WHAT NEEDS TO BE DONE: Leaving the images out, output each entry below exactly.

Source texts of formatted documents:
==================================================
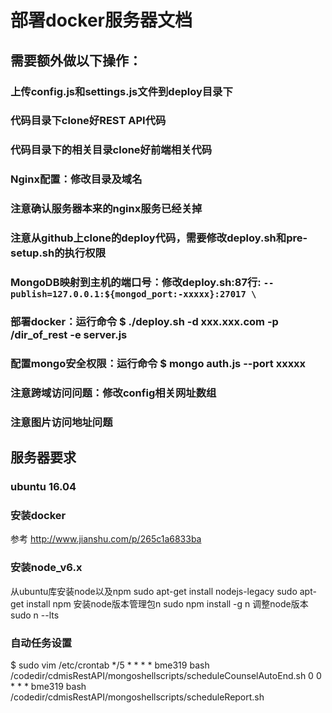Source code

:# 部署docker服务器文档

## 需要额外做以下操作：

### 上传config.js和settings.js文件到deploy目录下
### 代码目录下clone好REST API代码
### 代码目录下的相关目录clone好前端相关代码
### Nginx配置：修改目录及域名
### 注意确认服务器本来的nginx服务已经关掉
### 注意从github上clone的deploy代码，需要修改deploy.sh和pre-setup.sh的执行权限
### MongoDB映射到主机的端口号：修改deploy.sh:87行: `--publish=127.0.0.1:${mongod_port:-xxxxx}:27017 \`
### 部署docker：运行命令 $ ./deploy.sh -d xxx.xxx.com -p /dir_of_rest -e server.js
### 配置mongo安全权限：运行命令 $ mongo auth.js --port xxxxx
### 注意跨域访问问题：修改config相关网址数组
### 注意图片访问地址问题

## 服务器要求
### ubuntu 16.04 
### 安装docker 
参考 http://www.jianshu.com/p/265c1a6833ba
### 安装node_v6.x
从ubuntu库安装node以及npm
sudo apt-get install nodejs-legacy
sudo apt-get install npm
安装node版本管理包n
sudo npm install -g n
调整node版本
sudo n --lts

### 自动任务设置
$ sudo vim /etc/crontab
*/5 *   * * *   bme319  bash /codedir/cdmisRestAPI/mongoshellscripts/scheduleCounselAutoEnd.sh
0  0    * * *   bme319  bash /codedir/cdmisRestAPI/mongoshellscripts/scheduleReport.sh

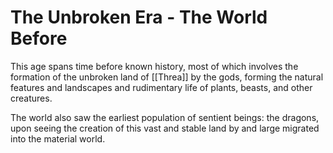 # The Unbroken Era - The World Before

This age spans time before known history, most of which involves the formation of the unbroken land of [[Threa]] by the gods, forming the natural features and landscapes and rudimentary life of plants, beasts, and other creatures. 

The world also saw the earliest population of sentient beings: the dragons, upon seeing the creation of this vast and stable land by and large migrated into the material world.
==================================================
ANSWER:
Source code

:# 部署docker服务器文档

## 需要额外做以下操作：

### 上传config.js和settings.js文件到deploy目录下
### 代码目录下clone好REST API代码
### 代码目录下的相关目录clone好前端相关代码
### Nginx配置：修改目录及域名
### 注意确认服务器本来的nginx服务已经关掉
### 注意从github上clone的deploy代码，需要修改deploy.sh和pre-setup.sh的执行权限
### MongoDB映射到主机的端口号：修改deploy.sh:87行: `--publish=127.0.0.1:${mongod_port:-xxxxx}:27017 \`
### 部署docker：运行命令 $ ./deploy.sh -d xxx.xxx.com -p /dir_of_rest -e server.js
### 配置mongo安全权限：运行命令 $ mongo auth.js --port xxxxx
### 注意跨域访问问题：修改config相关网址数组
### 注意图片访问地址问题

## 服务器要求
### ubuntu 16.04 
### 安装docker 
参考 http://www.jianshu.com/p/265c1a6833ba
### 安装node_v6.x
从ubuntu库安装node以及npm
sudo apt-get install nodejs-legacy
sudo apt-get install npm
安装node版本管理包n
sudo npm install -g n
调整node版本
sudo n --lts

### 自动任务设置
$ sudo vim /etc/crontab
*/5 *   * * *   bme319  bash /codedir/cdmisRestAPI/mongoshellscripts/scheduleCounselAutoEnd.sh
0  0    * * *   bme319  bash /codedir/cdmisRestAPI/mongoshellscripts/scheduleReport.sh

 # The Unbroken Era - The World Before

This age spans time before known history, most of which involves the formation of the unbroken land of [[Threa]] by the gods, forming the natural features and landscapes and rudimentary life of plants, beasts, and other creatures. 

The world also saw the earliest population of sentient beings: the dragons, upon seeing the creation of this vast and stable land by and large migrated into the material world.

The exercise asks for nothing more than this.